Taco Casserole: WeekdayLunches!

When I first read this Taco Casserole recipe on Beauty and Bedlam I thought “Cottage cheese in a taco casserole? Gross!” I have been surprised by weird pairings before (chickpeas in cookie dough, anyone?!), so I decided I would give this one a try. This is now my third time making this recipe, and I only discovered it in September! Definitely a combination I enjoy!!

This week I decided I was going to be proactive and make this casserole as my lunches for the week. So, this was made in addition to Sunday’s dinner. Since I knew I was going to be cooking two meals at once, I choose this meal for its difficulty level: easy. Super easy to put together, it involves browning meat, draining beans, mixing cheeses, and crumbling chips. Then, you layer away!

Taco Casserole Layering

Once I finished layering, I threw this badboy in the oven and started prepping my family dinner! After removing the casserole from the oven and letting it sit for approximately 20 minutes, I cut the casserole into six servings and put each serving into a to-go container.
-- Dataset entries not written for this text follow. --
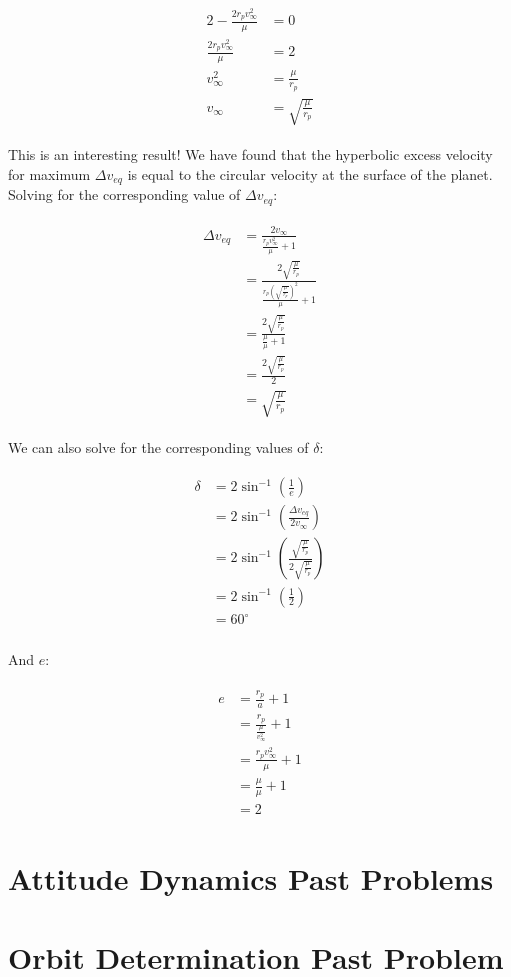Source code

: \documentclass[
]{article}
\let\oldsection\section
\renewcommand\section{\clearpage\oldsection}
\begin{document}
\[\begin{aligned}
\begin{aligned}
    2 - \frac{2r_p v_\infty^2}{\mu} &= 0 \\
    \frac{2r_p v_\infty^2}{\mu} &= 2 \\
    v_\infty^2 &= \frac{\mu}{r_p} \\
    v_\infty &= \sqrt{\frac{\mu}{r_p}}
\end{aligned}
\end{aligned}\]

This is an interesting result! We have found that the hyperbolic excess
velocity for maximum \(\Delta v_{eq}\) is equal to the circular velocity
at the surface of the planet. Solving for the corresponding value of
\(\Delta v_{eq}\):

\[\begin{aligned}
\begin{aligned}
    \Delta v_{eq} &= \frac{2 v_\infty}{\frac{r_p v_\infty^2}{\mu} + 1} \\
    &= \frac{2 \sqrt{\frac{\mu}{r_p}}}{\frac{r_p \left( \sqrt{\frac{\mu}{r_p}} \right)^2}{\mu} + 1} \\
    &= \frac{2 \sqrt{\frac{\mu}{r_p}}}{\frac{\mu}{\mu} + 1} \\
    &= \frac{2 \sqrt{\frac{\mu}{r_p}}}{2} \\
    &= \sqrt{\frac{\mu}{r_p}}
\end{aligned}
\end{aligned}\]

We can also solve for the corresponding values of \(\delta\):

\[\begin{aligned}
\begin{aligned}
    \delta &= 2 \sin^{-1} \left( \frac{1}{e} \right) \\
    &= 2 \sin^{-1} \left( \frac{\Delta v_{eq}}{2 v_\infty} \right) \\
    &= 2 \sin^{-1} \left( \frac{\sqrt{\frac{\mu}{r_p}}}{2 \sqrt{\frac{\mu}{r_p}}} \right) \\
    &= 2 \sin^{-1} \left( \frac{1}{2} \right) \\
    &= 60^\circ \\
\end{aligned}
\end{aligned}\]

And \(e\):

\[\begin{aligned}
\begin{aligned}
    e &= \frac{r_p}{a} + 1 \\
    &= \frac{r_p}{\frac{\mu}{v_\infty^2}} + 1 \\
    &= \frac{r_p v_\infty^2}{\mu} + 1 \\
    &= \frac{\mu}{\mu} + 1 \\
    &= 2
\end{aligned}
\end{aligned}\]

\section{Attitude Dynamics Past
Problems}\label{attitude-dynamics-past-problems}

\section{Orbit Determination Past
Problem}\label{orbit-determination-past-problem}
\end{document}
taco casserole complete and cut

Taco Casserole lunches 2

It doesn’t look so pretty once it’s packed, but this is the kind of casserole that gets better over time, (let’s be honest, what kind of casserole doesn’t taste better leftover!?), so I didn’t care so much how it looked!

From there, I threw shredded lettuce and a tomato/green onion mixture into snack bags and before you I knew it, I had my lunches for the week ready to go!

Taco Casserole Lunches Packed 2

I couldn’t have planned it better myself! Wait, yes I could have. I could have remembered to bring it to lunch today!! At least it’s ready for Wednesday!


Taco Casserole
Recipe slightly adapted from Beauty and Bedlam.

Ingredients
1 pound lean ground turkey
1 small onion, finely chopped
1/2 teaspoon garlic powder
3 tablespoons homemade taco seasoning (or one pouch if you prefer)
1 can (8 ounces) tomato sauce
1 cup plain Greek yogurt (sour cream works well too!)
1 cup cottage cheese
2 cups crushed tortilla chips
1 can reduced sodium black beans, rinsed and drained
2 handfuls shredded Cheddar Jack cheese

Optional garnish: lettuce, tomatoes, green onions, chopped peppers, and any other taco toppings you like!

Instructions
1) Preheat oven to 350 degrees
2) In a skillet, brown the turkey and remove from heat.
3) Add onion, garlic powder, taco seasoning, and tomato sauce to turkey. Mix well and set aside.
4) In a medium sized bowl, combine Greek yogurt and cottage cheese, set aside.
5) Place half the crushed chips in the bottom of a 2+ quart casserole (I used a 4 quart) dish that has been coated with a nonstick spray
6) Add half of the meat mixture to cover the chips, the cover the meat with half the beans and then top that off with half of the Greek yogurt  mixture.
7) Sprinkle with a handful of shredded cheese.
8) Repeat layers, ending with the shredded cheese.
9) Bake, uncovered, for 30-35 minutes or until cheese melts and casserole is heated through.
10) Garnish* with taco toppings and serve!

*If you are making this for meals, I recommend garnishing your casserole right before eating.